Pianificazione urbana e riduzione dell’esposizione ai raggi UV

La progettazione delle città deve tener conto delle aree in cui l’esposizione ai raggi UV potrebbe essere elevata e prevedere misure strutturali-tecniche per mitigarla, come l’uso di vegetazione e la pianificazione di strutture architettoniche capaci di generare ombre naturali. Strumenti per individuare queste aree a rischio devono essere integrati fin dalle prime fasi della pianificazione edilizia.

Modello di radiazione UV urbana, una soluzione innovativa

Nel contesto di un progetto di ricerca promosso dal Ufficio Federale Tedesco per la Protezione dalle Radiazioni (BfS), è stato implementato con successo un modello di radiazione UV urbana all’interno del modello atmosferico di turbolenza a scala microscopica PALM. Questo modello è in grado di quantificare, in base all’ora del giorno, l’irradianza UV eritematosa nelle aree urbanizzate con una risoluzione della griglia inferiore a 0,5 metri.

Il modello considera l’ombreggiatura delle radiazioni UV causata da alberi, edifici e dispositivi di protezione solare, come tende da sole o vele ombreggianti, e include anche il passaggio della radiazione UV attraverso la vegetazione e le riflessioni multiple delle radiazioni UV sulle superfici urbane. Il modello di base è stato testato utilizzando un software di trasferimento radiativo che simula diversi angoli zenitali solari. Le comparazioni con i dati misurati hanno mostrato una buona corrispondenza in aree non ombreggiate.
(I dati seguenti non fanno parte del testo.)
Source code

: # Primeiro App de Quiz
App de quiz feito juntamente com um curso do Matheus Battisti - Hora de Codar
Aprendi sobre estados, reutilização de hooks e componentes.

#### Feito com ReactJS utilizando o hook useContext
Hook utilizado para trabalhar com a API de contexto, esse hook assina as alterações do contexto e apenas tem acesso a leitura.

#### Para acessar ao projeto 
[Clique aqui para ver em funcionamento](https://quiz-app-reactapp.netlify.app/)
L’importanza di dati ambientali microscopici

Il modello ha evidenziato che una comprensione precisa delle condizioni ambientali microscopiche è essenziale per una modellazione accurata della radiazione UV. In particolare, è emerso che dettagli sull’altezza e la densità degli alberi sono fondamentali per rappresentare correttamente la variabilità spaziale e temporale della radiazione UV nelle aree urbane.

SunSmart Global UV, un’app per la protezione dai raggi solari

A supporto di queste misure, è disponibile l’app gratuita SunSmart Global UV, che fornisce consigli pratici per la protezione dal sole, permettendo di conoscere i livelli di radiazione UV dannosi per la pelle in qualsiasi parte del mondo. L’app, supportata dall’Organizzazione Mondiale della Sanità e dall’Organizzazione Meteorologica Mondiale in collaborazione con il Programma delle Nazioni Unite per l’Ambiente e l’Organizzazione Internazionale del Lavoro, è uno strumento efficace per prevenire i danni causati dalle radiazioni UV e ridurre il rischio di sviluppare tumori cutanei. Recentemente aggiornata, l’app ora include l’aggiunta della lingua araba insieme ad altre otto lingue tra cui italiano, francese, inglese, russo, cinese, olandese, spagnolo e tedesco.

Le radiazioni UV rappresentano un serio pericolo per la salute umana, in particolare per il rischio crescente di cancro della pelle e malattie oculari. È fondamentale implementare strumenti efficaci per la prevenzione e sviluppare tecnologie innovative come il modello di radiazione UV urbana per proteggere le persone dall’eccessiva esposizione ai raggi solari. L’integrazione di queste soluzioni nei progetti di pianificazione urbana e l’utilizzo di app come SunSmart Global UV possono contribuire a migliorare la qualità della vita e a prevenire rischi futuri legati alle radiazioni solari.